7. Le Medef et les droites prétendent que l’on pourrait faire beaucoup mieux avec toujours moins de dépenses publiques.
La Cour des comptes sortant de son rôle pour jouer celui de think tank à leur service a récemment mis sur la table les axes d’une telle politique pour le primaire et le secondaire : l’alourdissement du travail pour les enseignants, et la promotion du New public management (des établissements autonomes avec des managers à leur tête, un pilotage par le chiffre et les évaluations statistiques des résultats pour encadrer, inciter et punir). Un modèle remis en cause à peu près partout où il a été mis en œuvre.

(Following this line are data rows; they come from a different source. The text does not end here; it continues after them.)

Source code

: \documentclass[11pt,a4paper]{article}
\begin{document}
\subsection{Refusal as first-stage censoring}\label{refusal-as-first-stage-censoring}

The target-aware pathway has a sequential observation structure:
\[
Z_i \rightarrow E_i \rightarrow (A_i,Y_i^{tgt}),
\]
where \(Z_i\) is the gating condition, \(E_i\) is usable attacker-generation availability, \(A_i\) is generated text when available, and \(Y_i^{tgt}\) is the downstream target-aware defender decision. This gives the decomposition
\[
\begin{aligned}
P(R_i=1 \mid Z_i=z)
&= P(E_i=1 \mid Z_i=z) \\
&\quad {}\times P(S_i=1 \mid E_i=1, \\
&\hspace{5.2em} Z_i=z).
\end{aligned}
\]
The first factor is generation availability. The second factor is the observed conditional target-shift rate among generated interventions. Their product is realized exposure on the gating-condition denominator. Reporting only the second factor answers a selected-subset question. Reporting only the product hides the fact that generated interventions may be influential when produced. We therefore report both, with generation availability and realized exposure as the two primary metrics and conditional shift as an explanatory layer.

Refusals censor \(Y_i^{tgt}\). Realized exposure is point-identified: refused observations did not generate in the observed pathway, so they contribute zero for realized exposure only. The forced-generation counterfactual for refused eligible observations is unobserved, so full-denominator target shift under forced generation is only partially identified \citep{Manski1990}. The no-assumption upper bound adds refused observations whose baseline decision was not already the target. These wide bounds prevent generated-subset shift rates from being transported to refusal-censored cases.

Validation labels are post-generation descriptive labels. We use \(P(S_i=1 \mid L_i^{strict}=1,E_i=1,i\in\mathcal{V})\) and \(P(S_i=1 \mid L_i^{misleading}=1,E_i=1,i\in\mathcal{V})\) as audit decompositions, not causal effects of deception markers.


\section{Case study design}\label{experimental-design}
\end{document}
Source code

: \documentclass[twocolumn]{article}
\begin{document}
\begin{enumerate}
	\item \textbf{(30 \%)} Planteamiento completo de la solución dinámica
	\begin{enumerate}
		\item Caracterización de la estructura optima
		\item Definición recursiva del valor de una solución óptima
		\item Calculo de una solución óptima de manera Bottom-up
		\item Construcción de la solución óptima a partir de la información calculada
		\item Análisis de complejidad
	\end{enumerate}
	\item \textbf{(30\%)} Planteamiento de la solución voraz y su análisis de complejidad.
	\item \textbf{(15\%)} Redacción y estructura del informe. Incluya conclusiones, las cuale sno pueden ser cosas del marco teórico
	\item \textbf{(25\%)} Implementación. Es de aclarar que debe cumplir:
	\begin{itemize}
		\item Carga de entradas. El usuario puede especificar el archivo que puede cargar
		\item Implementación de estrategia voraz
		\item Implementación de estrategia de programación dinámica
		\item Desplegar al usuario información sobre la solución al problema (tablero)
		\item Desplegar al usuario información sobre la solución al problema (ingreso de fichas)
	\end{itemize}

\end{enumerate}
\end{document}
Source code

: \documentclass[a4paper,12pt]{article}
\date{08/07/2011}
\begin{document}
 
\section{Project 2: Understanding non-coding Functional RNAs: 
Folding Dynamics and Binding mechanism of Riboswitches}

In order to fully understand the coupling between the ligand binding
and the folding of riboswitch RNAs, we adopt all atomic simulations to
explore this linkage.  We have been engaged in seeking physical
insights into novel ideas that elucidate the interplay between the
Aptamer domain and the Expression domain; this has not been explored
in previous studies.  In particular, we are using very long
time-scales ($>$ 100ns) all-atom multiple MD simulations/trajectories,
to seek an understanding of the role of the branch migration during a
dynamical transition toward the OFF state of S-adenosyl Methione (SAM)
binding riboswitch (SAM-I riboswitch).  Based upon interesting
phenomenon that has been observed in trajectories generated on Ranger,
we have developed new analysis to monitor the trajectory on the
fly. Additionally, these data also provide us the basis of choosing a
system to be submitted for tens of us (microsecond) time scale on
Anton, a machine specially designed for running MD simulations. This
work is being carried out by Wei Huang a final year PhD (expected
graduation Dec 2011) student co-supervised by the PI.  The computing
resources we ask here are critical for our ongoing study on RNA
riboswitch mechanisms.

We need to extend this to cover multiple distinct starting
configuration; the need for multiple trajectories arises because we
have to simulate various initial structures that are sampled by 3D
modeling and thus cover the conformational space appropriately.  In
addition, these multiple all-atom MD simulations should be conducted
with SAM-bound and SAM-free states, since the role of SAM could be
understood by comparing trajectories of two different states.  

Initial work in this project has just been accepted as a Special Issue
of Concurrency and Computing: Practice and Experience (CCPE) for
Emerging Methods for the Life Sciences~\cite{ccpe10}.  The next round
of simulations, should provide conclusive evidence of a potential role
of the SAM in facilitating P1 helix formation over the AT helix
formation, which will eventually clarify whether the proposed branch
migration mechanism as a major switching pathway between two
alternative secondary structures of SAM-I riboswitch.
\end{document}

Pour le supérieur, tout le monde, ou presque, est d’accord pour considérer qu’il faut plus de moyens, à la fois pour l’enseignement et la recherche et pour que les étudiants puissent étudier à plein temps. Si l’on n’augmente pas la dépense publique, la réponse sera forcément, la hausse des frais d’inscriptions, l’appel au secours vers les financements des entreprises et la philanthropie (des gens fortunés), la part croissante des écoles supérieures privées et l’endettement des étudiants. Avec pour effets l’accroissement de la logique commerciale et de la polarisation déjà très forte des enseignements, des filières et des établissements universitaires.
8. Oui, il y a besoin de dépenses publiques supplémentaires pour réaliser un égal accès à l’éducation et lui redonner une visée émancipatrice.
Ainsi selon les Économistes atterrés[[Les Économistes atterrés, De quoi avons-nous vraiment besoin, Les liens qui Libèrent octobre 2021.]] :
- Il faudrait un financement massif de crèches publiques ou coopératives, alors que moins d’un quart des enfants y accèdent.
- Pour augmenter les salaires des enseignants du primaire et du secondaire de 300 euros par mois, il faudrait 3,2 milliards d’euros par an.
- Pour mettre les dépenses publiques par étudiant de licence au même niveau que pour les classes préparatoires, il faudrait 5000 euro de plus par an et par étudiant, soit 5 milliards au niveau national.
- Une allocation universelle d’autonomie accordée à tous les étudiants réclamerait un budget de 20 milliards par an (allocation de 600 euros pour les étudiants logés par leurs familles et 1000 euros pour les autres).